I have never been an avid reader of Public Discourse, perhaps because of its manifest classical liberal leanings. Also, it looks like another forum for the Acton Institute.
Last week I discussed briefly Dylan Pahman’s article on religious liberty begetting economic liberty. This time I want to take a look at Samuel Gregg’s latest, “Poverty, the Rule of Law, and Human Flourishing.” Gregg, as many of you may know, is the Acton Institute’s Research Director and the author of Tea Party Catholic. (I have mentioned Gregg before in an earlier post, “The Crony Capitalism Claim.”) Like many of his fellow Actonites, Gregg promotes the marriage of Catholic Social Thought and economic liberalism while, more generally, maintaining that the principles of political liberalism are not only defensible in the light of reason, but essential for what he calls “human flourishing.” In fact, Acton has an entire “wing” dedicated to this idea, PovertyCure. One of the core components of Gregg’s article, and the PovertyCure, project is the idea of the “rule of law.” But what does that mean? And, more importantly, is Gregg (and other Actonites) concerned with the “rule of law” in the abstract or a particular type of law in the concrete? The “rule of law,” when put into practice, isn’t neutral, and it is not intrinsically libertarian.

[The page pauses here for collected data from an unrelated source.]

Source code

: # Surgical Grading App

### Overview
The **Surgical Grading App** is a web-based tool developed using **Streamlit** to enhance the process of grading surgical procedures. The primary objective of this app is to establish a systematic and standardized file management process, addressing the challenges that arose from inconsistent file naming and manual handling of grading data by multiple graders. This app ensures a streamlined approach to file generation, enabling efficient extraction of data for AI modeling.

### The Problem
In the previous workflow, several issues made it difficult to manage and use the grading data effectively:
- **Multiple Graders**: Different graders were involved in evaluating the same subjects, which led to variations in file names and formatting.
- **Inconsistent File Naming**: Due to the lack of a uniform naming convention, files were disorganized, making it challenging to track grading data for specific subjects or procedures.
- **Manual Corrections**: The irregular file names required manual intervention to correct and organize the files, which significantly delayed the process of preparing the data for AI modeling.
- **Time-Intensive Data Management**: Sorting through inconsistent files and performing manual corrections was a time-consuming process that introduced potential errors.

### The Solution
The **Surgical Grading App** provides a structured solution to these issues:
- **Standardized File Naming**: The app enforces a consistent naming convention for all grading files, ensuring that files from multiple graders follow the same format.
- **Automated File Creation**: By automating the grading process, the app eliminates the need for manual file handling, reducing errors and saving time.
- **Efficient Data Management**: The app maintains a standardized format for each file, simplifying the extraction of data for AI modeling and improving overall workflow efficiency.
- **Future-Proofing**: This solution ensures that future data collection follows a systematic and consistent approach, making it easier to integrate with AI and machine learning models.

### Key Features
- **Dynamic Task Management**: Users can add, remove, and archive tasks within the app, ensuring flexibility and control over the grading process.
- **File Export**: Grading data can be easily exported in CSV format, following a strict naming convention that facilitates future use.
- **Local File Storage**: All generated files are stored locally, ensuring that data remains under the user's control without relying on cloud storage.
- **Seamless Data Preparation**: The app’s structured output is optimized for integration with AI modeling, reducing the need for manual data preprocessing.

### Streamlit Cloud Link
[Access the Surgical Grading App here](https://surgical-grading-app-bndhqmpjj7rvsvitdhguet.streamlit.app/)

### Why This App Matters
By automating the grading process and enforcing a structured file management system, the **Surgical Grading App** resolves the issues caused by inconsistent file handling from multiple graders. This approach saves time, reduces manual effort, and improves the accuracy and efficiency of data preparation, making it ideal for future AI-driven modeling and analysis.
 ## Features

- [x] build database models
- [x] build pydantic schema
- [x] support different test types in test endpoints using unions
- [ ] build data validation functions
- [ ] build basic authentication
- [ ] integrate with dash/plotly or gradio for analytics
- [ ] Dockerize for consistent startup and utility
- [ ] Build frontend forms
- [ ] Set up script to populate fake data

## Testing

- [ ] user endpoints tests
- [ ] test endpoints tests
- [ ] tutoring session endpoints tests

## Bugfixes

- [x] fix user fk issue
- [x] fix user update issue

You wouldn’t know this from reading Gregg’s piece, however. When discussing the foundations of the rule of law, Gregg asserts that it is “rooted in the liberty it provides each person through the substantive equality it accords everyone before the law” (emphasis in original). This is vague. For while the rule of law, rather than the rule of arbitrary decisionmaking or fiat (sometimes called “the rule of men”), should provide clarity, consistency, and certainty with respect to the acceptability (or not) of certain acts, it does not have to provide “liberty” if, by that term, one means the freedom to do as one pleases consistent with the freedom of everyone else to do the same. A stable society with a deep appreciation for the rule of law may ban all sorts of acts and objects which it deems morally noxious: pornography, prostitution, narcotics, usury, etc. Indeed, this same society could establish very onerous rules for, say, new entrants in the air transportation market or pollution standards for energy providers and not violate the idea of the rule of law. So long as the rules governing both economic sectors are clearly stated and consistently applied, there is no violation of the rule of law; there is only a “violation” of the liberal rule of law where the market ought to reign supreme.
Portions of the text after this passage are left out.